=== Exercise prompt ===
Using the records below, write out the line with "If you want" and each line after it through the final one, exactly, and only those.

[Rendered images with source text]
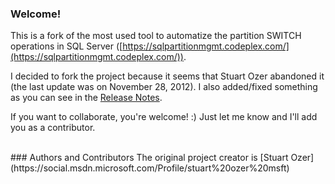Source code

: ### Welcome!
This is a fork of the most used tool to automatize the partition SWITCH operations in SQL Server ([https://sqlpartitionmgmt.codeplex.com/](https://sqlpartitionmgmt.codeplex.com/)).

I decided to fork the project because it seems that Stuart Ozer abandoned it (the last update was on November 28, 2012). I also added/fixed something as you can see in the [Release Notes](https://github.com/lucazav/sqlserverpartitionmanager/wiki/Release-Notes).

If you want to collaborate, you're welcome! :) Just let me know and I'll add you as a contributor.

<br />
### Authors and Contributors
The original project creator is [Stuart Ozer](https://social.msdn.microsoft.com/Profile/stuart%20ozer%20msft)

=== Answer ===
If you want to collaborate, you're welcome! :) Just let me know and I'll add you as a contributor.

<br />
### Authors and Contributors
The original project creator is [Stuart Ozer](https://social.msdn.microsoft.com/Profile/stuart%20ozer%20msft)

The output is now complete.